ClickHouse is a column-oriented database designed to address OLAP – Online Analytical Processing.
OLAP is a technique for advanced big data analysis.
The language ClickHouse uses is a variation of SQL, which helps beginners learn this query language faster.
Install of ClickHouse on Ubuntu involves a series of steps that includes adjusting the configuration file to enable listening over other IP address and remote access.
Here at Ibmi Media, as part of our Server Management Services, we regularly help our Customers to perform Ubuntu related Software Installation tasks.
In this context, we shall look into the steps to install ClickHouse on Ubuntu.
ClickHouse is an open-source analytics database developed for big data use cases.
Typically, the installation process involves the steps below:
i. Installing ClickHouse
ii. Starting the Service
iii. Change the listening IP address
iii. Enable Tabix
iv. Setting Up Firewall Rules
Next, Let us discuss each of them in detail.
In this section, we will install the ClickHouse server and client programs using apt.
Here, we need to add the repository of ClickHouse.
To add the repository's GPG key and then to add the repository to the APT repositories, use the command below:
$ sudo apt-key adv --keyserver keyserver.ubuntu.com --recv E0C56BD4
$ echo "deb http://repo.yandex.ru/clickhouse/deb/stable/ main/" | sudo tee /etc/apt/sources.list.d/clickhouse.list
Now, we shall update the packages:
$ sudo apt update
Next, we shall proceed to install the clickhouse-server and clickhouse-client packages:
$ sudo apt install clickhouse-server clickhouse-client
Here, it will ask to set a password for the default ClickHouse user.

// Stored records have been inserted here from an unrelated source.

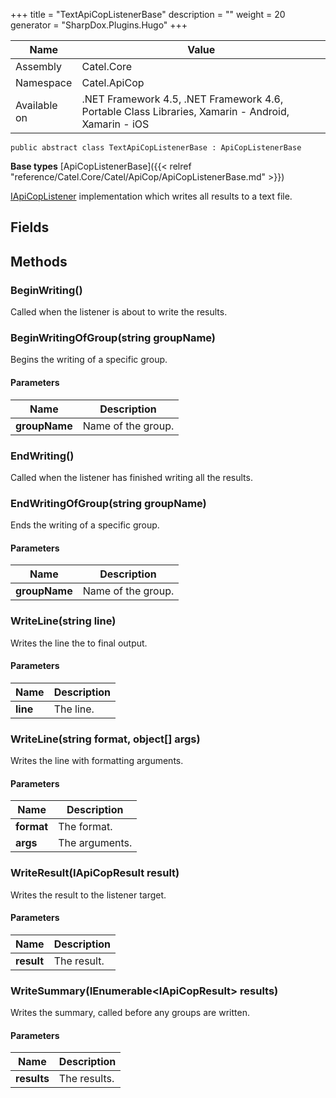 

+++
title = "TextApiCopListenerBase" 
description = ""
weight = 20
generator = "SharpDox.Plugins.Hugo"
+++

Name|Value
---|---
Assembly|Catel.Core
Namespace|Catel.ApiCop
Available on|.NET Framework 4.5, .NET Framework 4.6, Portable Class Libraries, Xamarin - Android, Xamarin - iOS

```
public abstract class TextApiCopListenerBase : ApiCopListenerBase
```

**Base types**
[ApiCopListenerBase]({{&lt; relref "reference/Catel.Core/Catel/ApiCop/ApiCopListenerBase.md" &gt;}})

[IApiCopListener](#) implementation which writes all results to a text file.

## Fields

## Methods

### BeginWriting()

Called when the listener is about to write the results.

### BeginWritingOfGroup(string groupName)

Begins the writing of a specific group.

#### Parameters

Name|Description
---|---
**groupName**|Name of the group.

### EndWriting()

Called when the listener has finished writing all the results.

### EndWritingOfGroup(string groupName)

Ends the writing of a specific group.

#### Parameters

Name|Description
---|---
**groupName**|Name of the group.

### WriteLine(string line)

Writes the line the to final output.

#### Parameters

Name|Description
---|---
**line**|The line.

### WriteLine(string format, object[] args)

Writes the line with formatting arguments.

#### Parameters

Name|Description
---|---
**format**|The format.
**args**|The arguments.

### WriteResult(IApiCopResult result)

Writes the result to the listener target.

#### Parameters

Name|Description
---|---
**result**|The result.

### WriteSummary(IEnumerable&lt;IApiCopResult&gt; results)

Writes the summary, called before any groups are written.

#### Parameters

Name|Description
---|---
**results**|The results.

We will require this password to access ClickHouse server later.
After the ClickHouse server and client installation, let us proceed to start the database service.
i. We can start the clickhouse-server service and verify its status with the commands below:
$ sudo service clickhouse-server start
$ sudo service clickhouse-server status
The output of the status command confirms that the server is running.
ii. Further, we can also enable ClickHouse to run on boot with the command below:
$ sudo systemctl enable clickhouse-server
iii. Now that we have enabled ClickHouse, we can access ClickHouse with the password that we set during installation.
$ clickhouse-client --password
This will take us to the prompt where we can execute SQL statements create, update and delete databases, tables, etc.
We can also execute queries to retrieve filtered data from this client prompt.
For instance, to create a test database use the command below:
ch:) CREATE DATABASE test;
By default ClickHouse only listens on localhost.
Thus we can access it only from the same server. However, we can change the listening IP address, by editing the /etc/clickhouse-server/config.xml file.
Open this file with any available text editor, find the string listen_host, and uncomment the line.
To make the ClickHouse server listen only on a specific IP address, we can edit the line as follows:
<listen_host>xxx.xxx.xxx.xxx</listen_host>
Replace xxx.xxx.xxx.xxx with the actual IP address.
To access the ClickHouse server through a web browser, we need to enable Tabix by editing the config.xml file as mentioned before.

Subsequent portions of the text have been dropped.